Software::Systemverwaltung

CUPS 2.0 und 15-jähriges Jubiläum

Das unter Linux, Unix und Mac OS X genutzte Drucksystem CUPS wurde in Version 2.0 veröffentlicht. Zugleich kann CUPS seinen 15-jähriges Bestehen feiern.

Mirko Lindner

CUPS (Common UNIX Printing System) wurde von der Firma Easy Software entwickelt. Das Drucksystem wurde längst zum Standard bei vielen Linux-Distributionen und einigen UNIX-Systemen, da es unter anderem das Internet Printing Protocol (IPP) unterstützt und alle Fähigkeiten der Drucker nutzen kann. Seit Februar 2007 ist Apple im Besitz von CUPS und Arbeitgeber des Hauptentwicklers von CUPS, Michael Sweet. Bei Apple wird CUPS unter einer freien Lizenz weiterentwickelt. Linux-spezifische Teile von CUPS werden allerdings spätestens seit 2012 in anderen Projekten unter dem Dach von OpenPrinting weiter gepflegt.

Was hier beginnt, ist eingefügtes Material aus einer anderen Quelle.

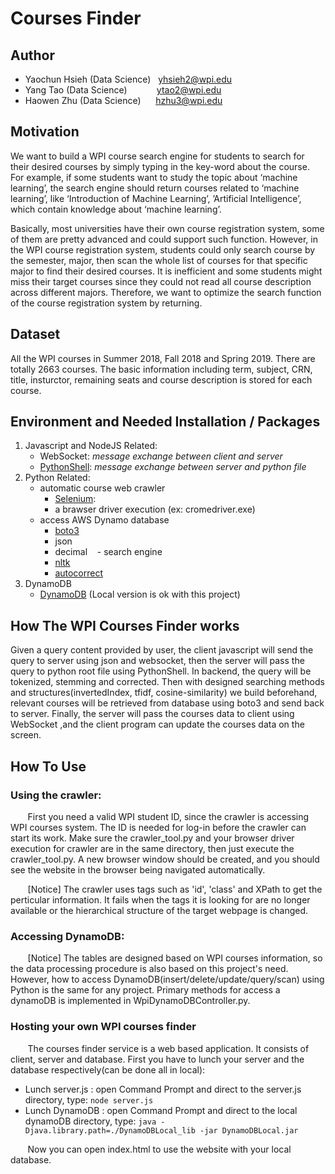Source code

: # Courses Finder

## Author
* Yaochun Hsieh (Data Science) &nbsp;&nbsp;yhsieh2@wpi.edu
* Yang Tao (Data Science)     &nbsp;&nbsp;&nbsp;&nbsp;&nbsp;&nbsp;&nbsp;&nbsp;&nbsp;&nbsp; ytao2@wpi.edu
* Haowen Zhu (Data Science)   &nbsp;&nbsp;&nbsp;&nbsp; hzhu3@wpi.edu

## Motivation
We want to build a WPI course search engine for students to search for their desired courses by simply typing in the key-word about the course. For example, if some students want to study the topic about ‘machine learning’, the search engine should return courses related to ‘machine learning’, like ‘Introduction of Machine Learning’, ’Artificial Intelligence’, which contain knowledge about ‘machine learning’.

Basically, most universities have their own course registration system, some of them are pretty advanced and could support such function. However, in the WPI course registration system, students could only search course by the semester, major, then scan the whole list of courses for that specific major to find their desired courses. It is inefficient and some students might miss their target courses since they could not read all course description across different majors. Therefore, we want to optimize the search function of the course registration system by returning.

## Dataset
All the WPI courses in Summer 2018, Fall 2018 and Spring 2019. There are totally 2663 courses.
The basic information including term, subject, CRN, title, insturctor, remaining seats and course description is stored for each course.

## Environment and Needed Installation / Packages
1. Javascript and NodeJS Related:
    - WebSocket: *message exchange between client and server*
    - [PythonShell](https://www.npmjs.com/package/python-shell):  *message exchange between server and python file*
2. Python Related:
    - automatic course web crawler
      * [Selenium](http://selenium-python.readthedocs.io/): 
      * a brawser driver execution (ex: cromedriver.exe)
    - access AWS Dynamo database
      * [boto3](https://boto3.readthedocs.io/en/latest/index.html)
      * json
      * decimal
    - search engine
      * [nltk](https://www.nltk.org/)
      * [autocorrect](https://github.com/phatpiglet/autocorrect)
3. DynamoDB
    - [DynamoDB](https://aws.amazon.com/dynamodb/) (Local version is ok with this project)
    
## How The WPI Courses Finder works
Given a query content provided by user, the client javascript will send the query to server using json and websocket, then the server will pass the query to python root file using PythonShell. In backend, the query will be tokenized, stemming and corrected. Then with designed searching methods and structures(invertedIndex, tfidf, cosine-similarity) we build beforehand, relevant courses will be retrieved from database using boto3 and send back to server. Finally, the server will pass the courses data to client using WebSocket ,and the client program can update the courses data on the screen.

    
## How To Use
### Using the crawler:
&nbsp;&nbsp;&nbsp;&nbsp;&nbsp;&nbsp;
First you need a valid WPI student ID, since the crawler is accessing WPI courses system. The ID is needed for log-in before the crawler can start its work. Make sure the crawler_tool.py and your browser driver execution for crawler are in the same directory, then just execute the crawler_tool.py. A new browser window should be created, and you should see the website in the browser being navigated automatically.

&nbsp;&nbsp;&nbsp;&nbsp;&nbsp;&nbsp;
[Notice] The crawler uses tags such as 'id', 'class' and XPath to get the perticular information. It fails when the tags it is looking for are no longer available or the hierarchical structure of the target webpage is changed.
<br>

### Accessing DynamoDB:
&nbsp;&nbsp;&nbsp;&nbsp;&nbsp;&nbsp;
[Notice] The tables are designed based on WPI courses information, so the data processing procedure is also based on this project's need. However, how to access DynamoDB(insert/delete/update/query/scan) using Python is the same for any project. Primary methods for access a dynamoDB is implemented in WpiDynamoDBController.py.

### Hosting your own WPI courses finder
&nbsp;&nbsp;&nbsp;&nbsp;&nbsp;&nbsp;
The courses finder service is a web based application. It consists of client, server and database. First you have to lunch your server and the database respectively(can be done all in local):<br>
- Lunch server.js : open Command Prompt and direct to the server.js directory, type: ```node server.js```
- Lunch DynamoDB : open Command Prompt and direct to the local dynamoDB directory, type: ```java -Djava.library.path=./DynamoDBLocal_lib -jar DynamoDBLocal.jar```

&nbsp;&nbsp;&nbsp;&nbsp;&nbsp;&nbsp;
Now you can open index.html to use the website with your local database.

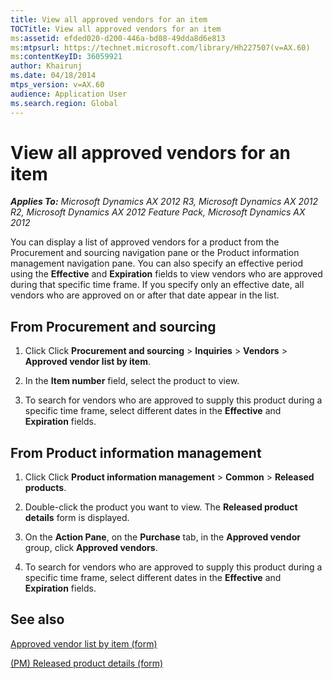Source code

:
 ```yaml
---
title: View all approved vendors for an item
TOCTitle: View all approved vendors for an item
ms:assetid: efded020-d200-446a-bd08-49dda8d6e813
ms:mtpsurl: https://technet.microsoft.com/library/Hh227507(v=AX.60)
ms:contentKeyID: 36059921
author: Khairunj
ms.date: 04/18/2014
mtps_version: v=AX.60
audience: Application User
ms.search.region: Global
---
```


# View all approved vendors for an item 


_**Applies To:** Microsoft Dynamics AX 2012 R3, Microsoft Dynamics AX 2012 R2, Microsoft Dynamics AX 2012 Feature Pack, Microsoft Dynamics AX 2012_

You can display a list of approved vendors for a product from the Procurement and sourcing navigation pane or the Product information management navigation pane. You can also specify an effective period using the **Effective** and **Expiration** fields to view vendors who are approved during that specific time frame. If you specify only an effective date, all vendors who are approved on or after that date appear in the list.

## From Procurement and sourcing

1.  Click Click **Procurement and sourcing** \> **Inquiries** \> **Vendors** \> **Approved vendor list by item**.

2.  In the **Item number** field, select the product to view.

3.  To search for vendors who are approved to supply this product during a specific time frame, select different dates in the **Effective** and **Expiration** fields.

## From Product information management

1.  Click Click **Product information management** \> **Common** \> **Released products**.

2.  Double-click the product you want to view. The **Released product details** form is displayed.

3.  On the **Action Pane**, on the **Purchase** tab, in the **Approved vendor** group, click **Approved vendors**.

4.  To search for vendors who are approved to supply this product during a specific time frame, select different dates in the **Effective** and **Expiration** fields.

## See also

[Approved vendor list by item (form)](https://technet.microsoft.com/library/hh328600\(v=ax.60\))

[(PM) Released product details (form)](https://technet.microsoft.com/library/hh352306\(v=ax.60\))

  


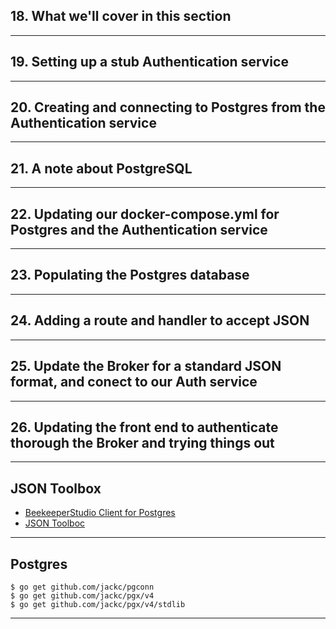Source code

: ## 18. What we'll cover in this section

***

## 19. Setting up a stub Authentication service

***

## 20. Creating and connecting to Postgres from the Authentication service

***

## 21. A note about PostgreSQL

***

## 22. Updating our docker-compose.yml for Postgres and the Authentication service

***

## 23. Populating the Postgres database

***

## 24. Adding a route and handler to accept JSON

***

## 25. Update the Broker for a standard JSON format, and conect to our Auth service

***

## 26. Updating the front end to authenticate thorough the Broker and trying things out

***

## JSON Toolbox
* [BeekeeperStudio Client for Postgres](https://www.beekeeperstudio.io/)
* [JSON Toolboc](https://github.com/tsawler/toolbox)

***

## Postgres
```
$ go get github.com/jackc/pgconn
$ go get github.com/jackc/pgx/v4
$ go get github.com/jackc/pgx/v4/stdlib
```

***
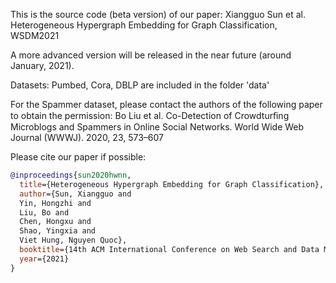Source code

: This is the source code (beta version) of our paper:
Xiangguo Sun et al. Heterogeneous Hypergraph Embedding for Graph Classification, WSDM2021

A more advanced version will be released in the near future (around January, 2021).


Datasets:
Pumbed, Cora, DBLP are included in the folder 'data'

For the Spammer dataset, please contact the authors of the following paper to obtain the permission:
Bo Liu et al. Co-Detection of Crowdturﬁng Microblogs and Spammers in Online Social Networks. World Wide Web Journal (WWWJ). 2020, 23, 573–607


Please cite our paper if possible:

```bibtex
@inproceedings{sun2020hwnn,
  title={Heterogeneous Hypergraph Embedding for Graph Classification},
  author={Sun, Xiangguo and 
  Yin, Hongzhi and 
  Liu, Bo and 
  Chen, Hongxu and 
  Shao, Yingxia and 
  Viet Hung, Nguyen Quoc},
  booktitle={14th ACM International Conference on Web Search and Data Mining (WSDM2021)},
  year={2021}
}
```

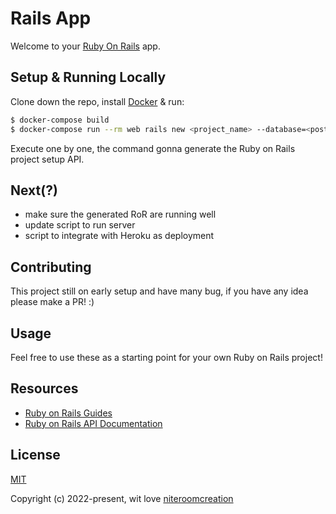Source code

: 
# Rails App

Welcome to your [Ruby On Rails](https://rubyonrails.org/) app.

## Setup & Running Locally

Clone down the repo, install [Docker](https://hub.docker.com/editions/community/docker-ce-desktop-mac/) & run:

```bash
$ docker-compose build
$ docker-compose run --rm web rails new <project_name> --database=<postgresql_or_else> --api
```

Execute one by one, the command gonna generate the Ruby on Rails project setup API.

## Next(?)

- make sure the generated RoR are running well
- update script to run server
- script to integrate with Heroku as deployment

## Contributing

This project still on early setup and have many bug, if you have any idea please make a PR! :)

## Usage

Feel free to use these as a starting point for your own Ruby on Rails project!

## Resources

* [Ruby on Rails Guides](https://guides.rubyonrails.org/)
* [Ruby on Rails API Documentation](https://api.rubyonrails.org/)

## License

[MIT](https://opensource.org/licenses/MIT)

Copyright (c) 2022-present, wit love [niteroomcreation](https://github.com/4sskick/)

Jetzt sind genau 15 Jahre vergangen, seit CUPS 1.0 veröffentlicht wurde. Michael Sweet verweist darauf, wie viel sich in dieser Zeit geändert hat. Das Drucksystem beruht nicht mehr auf PostScript, sondern auf PDF. WLAN und Mobilgeräte sind weit verbreitet, vor 15 Jahren waren sie praktisch nicht existent. Druckertreiber sind nicht mehr erwünscht. Stattdessen wird erwartet, dass die Drucker Standardprotokolle und Standardformate unterstützen und eine Ausgabequalität aufweisen, die vor 15 Jahren undenkbar war.

Genau zum Jubiläum und gut zwei Jahre nach der Version 1.6 ist zudem CUPS 2.0.0 erschienen. Die neue Version bringt gegenüber Version 1.6 zahlreiche neue Funktionen und größere Änderungen, aber auch einige Korrekturen. Das ippserver-Testprogramm besteht jetzt die Selbstzertifizierungstests für »IPP Everywhere«. Die Log- und Konfigurationsdateien sind wieder über die Weboberfläche zugänglich, nachdem Probleme mit den Zugriffsrechten gelöst wurden. Die Berechtigungen von erzeugten PPD-Dateien können mit der Direktive ConfigFilePerm festgelegt werden.

Das Programm cupsfilter erhielt die Option --list-filters. Unterstützung für das Starten über Systemd wurde hinzugefügt. Der Daemon überprüft jetzt Zertifikate, wenn er über TLS betrieben wird, und vergibt Zugriffsrechte anhand von Richtlinien. Statt OpenSSL wird jetzt GNU TLS verwendet. Das Programm ipptool wurde um zahlreiche Funktionen erweitert. Die Unterstützung für AIX, HP-UX und OSF/1 wurde ebenso gestrichen wie einige weitere veraltete Optionen. Für CUPS 2.0 wurden auch die Dokumentation und zahlreiche Übersetzungen aktualisiert.

CUPS 2.0 steht im Quellcode zum Download bereit. Anleitungen zum Zugriff auf das Git-System der Entwickler und zum Erstellen von RPM-Paketen sind vorhanden. Die Lizenz ist weiterhin die GPLv2 und LGPLv2 mit einigen zusätzlichen Rechten. Die Zusätze ermöglichen die Verwendung mit Mac OS X.

Die nächste Version von CUPS wird der Roadmap zufolge 2.1 sein, für das bereits zehn neue Funktionen geplant sind. CUPS 2.1 wird wohl nicht vor Juni 2015 erscheinen.